Why do large businesses adopt an Internal Carbon Pricing methodology?

Corporations exist to be profitable (or put another way, if they are not profitable, they do not exist), so using this language to describe the cost of business activities and decisions is powerful, but it is also useful: applying a cost to the emissions associated with every activity or purchase gives businesses visibility of their impact in a language that everyone understands, allowing decisions to be influenced and actions to be targeted. 

Using cost as a proxy for emissions has another advantage: the exchange rate can be altered. As time runs out to take meaningful action on climate, the cost of emissions increases, making it more “expensive” to continue high-emission activities and purchases. 

Carbon pricing also has the advantage that it summarises in a single measure a whole lot of different factors, including direct taxation, regulation, levies, tariffs etc.
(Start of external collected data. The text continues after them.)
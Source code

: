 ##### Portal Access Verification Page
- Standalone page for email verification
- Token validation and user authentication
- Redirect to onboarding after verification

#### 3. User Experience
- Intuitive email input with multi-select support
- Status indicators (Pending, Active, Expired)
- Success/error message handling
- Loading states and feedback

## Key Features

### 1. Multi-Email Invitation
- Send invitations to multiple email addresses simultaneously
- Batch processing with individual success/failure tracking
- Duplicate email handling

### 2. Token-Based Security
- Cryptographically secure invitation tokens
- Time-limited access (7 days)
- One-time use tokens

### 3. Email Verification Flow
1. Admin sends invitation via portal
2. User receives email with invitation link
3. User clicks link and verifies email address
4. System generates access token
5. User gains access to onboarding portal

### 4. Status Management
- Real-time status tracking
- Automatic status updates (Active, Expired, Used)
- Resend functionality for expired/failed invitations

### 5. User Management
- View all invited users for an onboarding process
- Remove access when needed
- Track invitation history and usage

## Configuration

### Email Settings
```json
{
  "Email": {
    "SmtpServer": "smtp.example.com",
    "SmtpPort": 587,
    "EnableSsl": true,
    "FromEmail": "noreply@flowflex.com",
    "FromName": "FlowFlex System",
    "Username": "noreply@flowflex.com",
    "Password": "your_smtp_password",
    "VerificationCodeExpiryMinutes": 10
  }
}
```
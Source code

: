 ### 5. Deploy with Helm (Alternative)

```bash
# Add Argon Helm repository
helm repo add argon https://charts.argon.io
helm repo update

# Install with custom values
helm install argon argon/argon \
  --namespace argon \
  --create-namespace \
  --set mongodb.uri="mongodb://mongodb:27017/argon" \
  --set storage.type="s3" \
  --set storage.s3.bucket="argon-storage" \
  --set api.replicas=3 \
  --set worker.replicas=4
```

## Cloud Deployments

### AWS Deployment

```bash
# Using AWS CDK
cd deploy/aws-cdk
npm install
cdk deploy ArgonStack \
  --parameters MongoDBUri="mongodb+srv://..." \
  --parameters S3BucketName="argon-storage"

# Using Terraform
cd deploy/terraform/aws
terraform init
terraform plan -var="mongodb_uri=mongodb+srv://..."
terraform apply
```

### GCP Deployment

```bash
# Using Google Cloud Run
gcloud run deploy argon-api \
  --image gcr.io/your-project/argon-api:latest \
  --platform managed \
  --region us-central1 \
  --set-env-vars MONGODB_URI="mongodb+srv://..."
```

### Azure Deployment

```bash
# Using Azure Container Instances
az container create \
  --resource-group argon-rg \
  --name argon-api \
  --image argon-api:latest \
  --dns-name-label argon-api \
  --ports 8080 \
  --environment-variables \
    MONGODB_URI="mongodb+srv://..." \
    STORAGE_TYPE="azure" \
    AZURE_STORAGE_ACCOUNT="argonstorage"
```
All of these have the effect of making higher emission products and activities more expensive, and this is all folded in to the carbon price.

How does Internal Carbon Pricing  work?

This is perhaps best summarised in the Network for Greening the Financial System (NGFS) Scenario Planning Tool, which is used by most major international banking institutions, including the Bank of England. 

The figure below shows the projected carbon price out to 2050. These figures show businesses how much they should factor in climate costs to take account of policy, regulation, taxation and similar pressures. It is akin to factoring in forecast interest rates when making investment decisions: a best guess might not be right, but it is more sensible than just saying you don’t know, and assuming they will be zero. 

Source: Preliminary analysis for the updated NGFS Climate Scenarios (via Bank of England)

So how does these figures apply to your business? - an Example 

Let’s take a run of the mill example; say Sainsbury’s. In their most recent CDP submission, covering the period from March 2020 to February 2021, total emissions were estimated at 34,183,661 tonnes CO2e, and they reported £356m in profit. Now, that was hardly an ordinary year, and their profits projections have doubled in the year since; also, 40% of those emissions are from use of products, which we’ll let them off. Even so, if we use the Bank of England’s average carbon price (adjusted for inflation and exchange rates), then their current balance of emissions and profit would make Sainsbury’s loss-making in 2023. 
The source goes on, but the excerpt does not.